▸ **Activity**:
In these records, how many lines contain "alta"? Please reply with the number only.

Data items:
====================
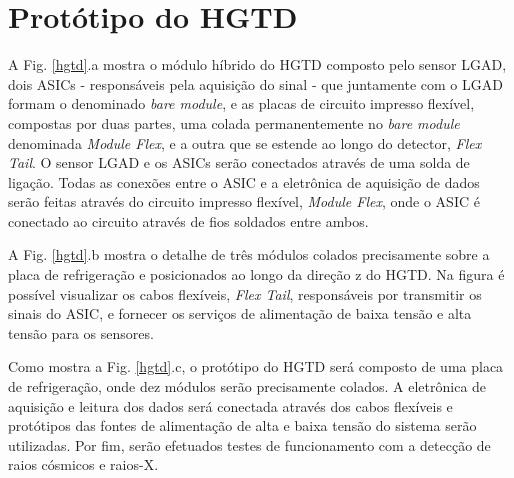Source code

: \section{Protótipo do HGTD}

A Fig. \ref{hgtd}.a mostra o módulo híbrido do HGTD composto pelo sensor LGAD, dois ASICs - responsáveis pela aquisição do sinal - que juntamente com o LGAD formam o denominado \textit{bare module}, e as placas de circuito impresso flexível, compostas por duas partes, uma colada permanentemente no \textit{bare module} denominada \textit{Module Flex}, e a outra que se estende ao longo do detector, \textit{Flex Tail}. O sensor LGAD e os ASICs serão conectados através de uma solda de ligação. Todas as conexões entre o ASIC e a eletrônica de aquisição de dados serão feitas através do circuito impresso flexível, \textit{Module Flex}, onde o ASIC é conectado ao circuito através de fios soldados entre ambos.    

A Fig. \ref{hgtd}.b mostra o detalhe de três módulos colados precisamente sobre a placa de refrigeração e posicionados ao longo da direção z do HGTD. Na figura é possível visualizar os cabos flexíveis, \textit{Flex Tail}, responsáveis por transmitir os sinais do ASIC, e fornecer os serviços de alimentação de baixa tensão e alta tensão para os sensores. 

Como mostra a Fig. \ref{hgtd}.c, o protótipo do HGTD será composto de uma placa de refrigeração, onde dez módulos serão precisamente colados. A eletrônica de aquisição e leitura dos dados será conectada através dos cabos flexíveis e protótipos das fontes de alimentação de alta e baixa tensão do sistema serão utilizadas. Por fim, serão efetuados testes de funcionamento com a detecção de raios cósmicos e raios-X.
====================
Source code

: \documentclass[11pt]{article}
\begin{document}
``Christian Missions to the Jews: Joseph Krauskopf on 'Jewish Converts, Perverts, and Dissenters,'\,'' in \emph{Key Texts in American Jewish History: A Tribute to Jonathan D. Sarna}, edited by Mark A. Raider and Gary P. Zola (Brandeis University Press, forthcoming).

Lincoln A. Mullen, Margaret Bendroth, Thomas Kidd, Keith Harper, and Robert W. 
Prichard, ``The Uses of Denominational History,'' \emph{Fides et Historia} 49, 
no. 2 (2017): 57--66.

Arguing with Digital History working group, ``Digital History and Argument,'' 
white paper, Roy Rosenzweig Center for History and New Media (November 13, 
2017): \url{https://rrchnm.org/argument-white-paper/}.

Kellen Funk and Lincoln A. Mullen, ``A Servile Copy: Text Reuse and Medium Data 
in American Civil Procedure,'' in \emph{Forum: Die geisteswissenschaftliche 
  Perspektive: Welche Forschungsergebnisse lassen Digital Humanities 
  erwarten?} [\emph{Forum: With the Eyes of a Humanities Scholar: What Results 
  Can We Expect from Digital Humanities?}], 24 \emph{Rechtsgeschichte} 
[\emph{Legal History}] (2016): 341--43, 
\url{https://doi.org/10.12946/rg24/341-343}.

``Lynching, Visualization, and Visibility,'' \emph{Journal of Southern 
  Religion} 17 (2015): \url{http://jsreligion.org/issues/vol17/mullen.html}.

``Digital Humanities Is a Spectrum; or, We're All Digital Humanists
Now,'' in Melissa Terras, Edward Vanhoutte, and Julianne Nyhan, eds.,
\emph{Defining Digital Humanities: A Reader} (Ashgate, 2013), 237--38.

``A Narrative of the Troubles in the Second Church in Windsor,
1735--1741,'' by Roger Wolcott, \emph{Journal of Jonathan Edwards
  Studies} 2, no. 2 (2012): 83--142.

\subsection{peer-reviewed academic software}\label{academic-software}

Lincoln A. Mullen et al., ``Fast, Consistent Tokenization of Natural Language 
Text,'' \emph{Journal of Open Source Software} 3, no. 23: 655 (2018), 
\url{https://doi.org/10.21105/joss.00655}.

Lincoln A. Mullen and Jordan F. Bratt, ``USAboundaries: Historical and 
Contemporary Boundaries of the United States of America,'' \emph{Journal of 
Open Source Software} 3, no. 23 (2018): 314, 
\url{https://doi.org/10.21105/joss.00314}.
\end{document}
====================
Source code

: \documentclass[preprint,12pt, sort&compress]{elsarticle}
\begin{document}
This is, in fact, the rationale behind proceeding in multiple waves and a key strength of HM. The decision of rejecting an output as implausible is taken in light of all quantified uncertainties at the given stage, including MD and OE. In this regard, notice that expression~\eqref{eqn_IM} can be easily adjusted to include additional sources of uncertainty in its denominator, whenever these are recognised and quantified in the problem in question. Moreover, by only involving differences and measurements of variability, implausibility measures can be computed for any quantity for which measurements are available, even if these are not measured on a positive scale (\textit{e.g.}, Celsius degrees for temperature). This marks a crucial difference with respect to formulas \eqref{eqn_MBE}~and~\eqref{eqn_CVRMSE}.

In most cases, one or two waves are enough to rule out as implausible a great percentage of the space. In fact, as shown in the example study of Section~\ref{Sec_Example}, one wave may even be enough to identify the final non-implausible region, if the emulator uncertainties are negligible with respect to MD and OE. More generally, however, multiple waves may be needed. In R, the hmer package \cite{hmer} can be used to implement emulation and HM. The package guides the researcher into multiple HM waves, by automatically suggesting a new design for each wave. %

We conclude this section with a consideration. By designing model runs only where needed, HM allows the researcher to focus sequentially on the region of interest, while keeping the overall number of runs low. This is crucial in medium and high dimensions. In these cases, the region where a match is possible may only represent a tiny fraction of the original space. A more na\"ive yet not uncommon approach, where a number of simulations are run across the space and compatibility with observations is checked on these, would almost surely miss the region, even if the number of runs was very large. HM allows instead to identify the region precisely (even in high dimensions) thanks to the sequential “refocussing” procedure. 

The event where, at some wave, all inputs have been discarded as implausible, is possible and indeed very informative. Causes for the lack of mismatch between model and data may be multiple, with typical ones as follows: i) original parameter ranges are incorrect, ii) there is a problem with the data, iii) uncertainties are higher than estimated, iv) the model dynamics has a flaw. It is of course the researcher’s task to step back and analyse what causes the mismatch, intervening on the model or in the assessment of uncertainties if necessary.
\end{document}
====================
▸ **Expected answer**:
2